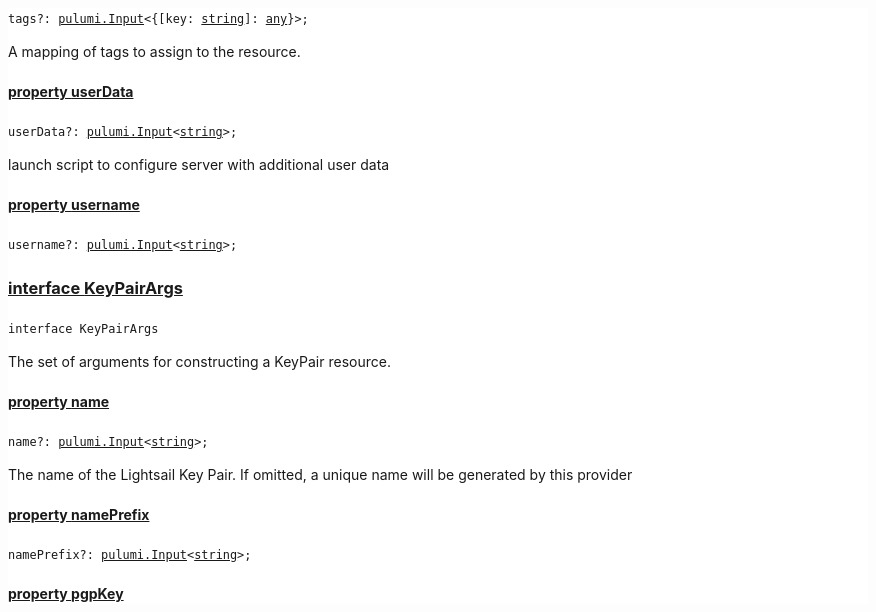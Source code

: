 <pre class="highlight"><code><span class='kd'></span>tags?: <a href='/docs/reference/pkg/nodejs/pulumi/pulumi/#Input'>pulumi.Input</a>&lt;{[key: <span class='kd'><a href='https://developer.mozilla.org/en-US/docs/Web/JavaScript/Reference/Global_Objects/String'>string</a></span>]: <span class='kd'><a href='https://www.typescriptlang.org/docs/handbook/basic-types.html#any'>any</a></span>}&gt;;</code></pre>

A mapping of tags to assign to the resource.

<h4 class="pdoc-member-header" id="InstanceState-userData">
<a class="pdoc-child-name" href="https://github.com/pulumi/pulumi-aws/blob/{{< param git_sha >}}/sdk/nodejs/lightsail/instance.ts#L318">property <b>userData</b></a>
</h4>

<pre class="highlight"><code><span class='kd'></span>userData?: <a href='/docs/reference/pkg/nodejs/pulumi/pulumi/#Input'>pulumi.Input</a>&lt;<span class='kd'><a href='https://developer.mozilla.org/en-US/docs/Web/JavaScript/Reference/Global_Objects/String'>string</a></span>&gt;;</code></pre>

launch script to configure server with additional user data

<h4 class="pdoc-member-header" id="InstanceState-username">
<a class="pdoc-child-name" href="https://github.com/pulumi/pulumi-aws/blob/{{< param git_sha >}}/sdk/nodejs/lightsail/instance.ts#L319">property <b>username</b></a>
</h4>

<pre class="highlight"><code><span class='kd'></span>username?: <a href='/docs/reference/pkg/nodejs/pulumi/pulumi/#Input'>pulumi.Input</a>&lt;<span class='kd'><a href='https://developer.mozilla.org/en-US/docs/Web/JavaScript/Reference/Global_Objects/String'>string</a></span>&gt;;</code></pre>
<h3 class="pdoc-module-header" id="KeyPairArgs" data-link-title="KeyPairArgs">
    <a href="https://github.com/pulumi/pulumi-aws/blob/{{< param git_sha >}}/sdk/nodejs/lightsail/keyPair.ts#L210">
        interface <strong>KeyPairArgs</strong>
    </a>
</h3>

<pre class="highlight"><code><span class='kr'>interface</span> <span class='nx'>KeyPairArgs</span></code></pre>

The set of arguments for constructing a KeyPair resource.

<h4 class="pdoc-member-header" id="KeyPairArgs-name">
<a class="pdoc-child-name" href="https://github.com/pulumi/pulumi-aws/blob/{{< param git_sha >}}/sdk/nodejs/lightsail/keyPair.ts#L215">property <b>name</b></a>
</h4>

<pre class="highlight"><code><span class='kd'></span>name?: <a href='/docs/reference/pkg/nodejs/pulumi/pulumi/#Input'>pulumi.Input</a>&lt;<span class='kd'><a href='https://developer.mozilla.org/en-US/docs/Web/JavaScript/Reference/Global_Objects/String'>string</a></span>&gt;;</code></pre>

The name of the Lightsail Key Pair. If omitted, a unique
name will be generated by this provider

<h4 class="pdoc-member-header" id="KeyPairArgs-namePrefix">
<a class="pdoc-child-name" href="https://github.com/pulumi/pulumi-aws/blob/{{< param git_sha >}}/sdk/nodejs/lightsail/keyPair.ts#L216">property <b>namePrefix</b></a>
</h4>

<pre class="highlight"><code><span class='kd'></span>namePrefix?: <a href='/docs/reference/pkg/nodejs/pulumi/pulumi/#Input'>pulumi.Input</a>&lt;<span class='kd'><a href='https://developer.mozilla.org/en-US/docs/Web/JavaScript/Reference/Global_Objects/String'>string</a></span>&gt;;</code></pre>
<h4 class="pdoc-member-header" id="KeyPairArgs-pgpKey">
<a class="pdoc-child-name" href="https://github.com/pulumi/pulumi-aws/blob/{{< param git_sha >}}/sdk/nodejs/lightsail/keyPair.ts#L221">property <b>pgpKey</b></a>
</h4>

================================

▶ _WORK INSTRUCTIONS_
Every line of the material must be reproduced verbatim; the pictures are to be omitted.

▶ _EXERCISE RESPONSE_
Source code

: <pre class="highlight"><code><span class='kd'></span>tags?: <a href='/docs/reference/pkg/nodejs/pulumi/pulumi/#Input'>pulumi.Input</a>&lt;{[key: <span class='kd'><a href='https://developer.mozilla.org/en-US/docs/Web/JavaScript/Reference/Global_Objects/String'>string</a></span>]: <span class='kd'><a href='https://www.typescriptlang.org/docs/handbook/basic-types.html#any'>any</a></span>}&gt;;</code></pre>

A mapping of tags to assign to the resource.

<h4 class="pdoc-member-header" id="InstanceState-userData">
<a class="pdoc-child-name" href="https://github.com/pulumi/pulumi-aws/blob/{{< param git_sha >}}/sdk/nodejs/lightsail/instance.ts#L318">property <b>userData</b></a>
</h4>

<pre class="highlight"><code><span class='kd'></span>userData?: <a href='/docs/reference/pkg/nodejs/pulumi/pulumi/#Input'>pulumi.Input</a>&lt;<span class='kd'><a href='https://developer.mozilla.org/en-US/docs/Web/JavaScript/Reference/Global_Objects/String'>string</a></span>&gt;;</code></pre>

launch script to configure server with additional user data

<h4 class="pdoc-member-header" id="InstanceState-username">
<a class="pdoc-child-name" href="https://github.com/pulumi/pulumi-aws/blob/{{< param git_sha >}}/sdk/nodejs/lightsail/instance.ts#L319">property <b>username</b></a>
</h4>

<pre class="highlight"><code><span class='kd'></span>username?: <a href='/docs/reference/pkg/nodejs/pulumi/pulumi/#Input'>pulumi.Input</a>&lt;<span class='kd'><a href='https://developer.mozilla.org/en-US/docs/Web/JavaScript/Reference/Global_Objects/String'>string</a></span>&gt;;</code></pre>
<h3 class="pdoc-module-header" id="KeyPairArgs" data-link-title="KeyPairArgs">
    <a href="https://github.com/pulumi/pulumi-aws/blob/{{< param git_sha >}}/sdk/nodejs/lightsail/keyPair.ts#L210">
        interface <strong>KeyPairArgs</strong>
    </a>
</h3>

<pre class="highlight"><code><span class='kr'>interface</span> <span class='nx'>KeyPairArgs</span></code></pre>

The set of arguments for constructing a KeyPair resource.

<h4 class="pdoc-member-header" id="KeyPairArgs-name">
<a class="pdoc-child-name" href="https://github.com/pulumi/pulumi-aws/blob/{{< param git_sha >}}/sdk/nodejs/lightsail/keyPair.ts#L215">property <b>name</b></a>
</h4>

<pre class="highlight"><code><span class='kd'></span>name?: <a href='/docs/reference/pkg/nodejs/pulumi/pulumi/#Input'>pulumi.Input</a>&lt;<span class='kd'><a href='https://developer.mozilla.org/en-US/docs/Web/JavaScript/Reference/Global_Objects/String'>string</a></span>&gt;;</code></pre>

The name of the Lightsail Key Pair. If omitted, a unique
name will be generated by this provider

<h4 class="pdoc-member-header" id="KeyPairArgs-namePrefix">
<a class="pdoc-child-name" href="https://github.com/pulumi/pulumi-aws/blob/{{< param git_sha >}}/sdk/nodejs/lightsail/keyPair.ts#L216">property <b>namePrefix</b></a>
</h4>

<pre class="highlight"><code><span class='kd'></span>namePrefix?: <a href='/docs/reference/pkg/nodejs/pulumi/pulumi/#Input'>pulumi.Input</a>&lt;<span class='kd'><a href='https://developer.mozilla.org/en-US/docs/Web/JavaScript/Reference/Global_Objects/String'>string</a></span>&gt;;</code></pre>
<h4 class="pdoc-member-header" id="KeyPairArgs-pgpKey">
<a class="pdoc-child-name" href="https://github.com/pulumi/pulumi-aws/blob/{{< param git_sha >}}/sdk/nodejs/lightsail/keyPair.ts#L221">property <b>pgpKey</b></a>
</h4>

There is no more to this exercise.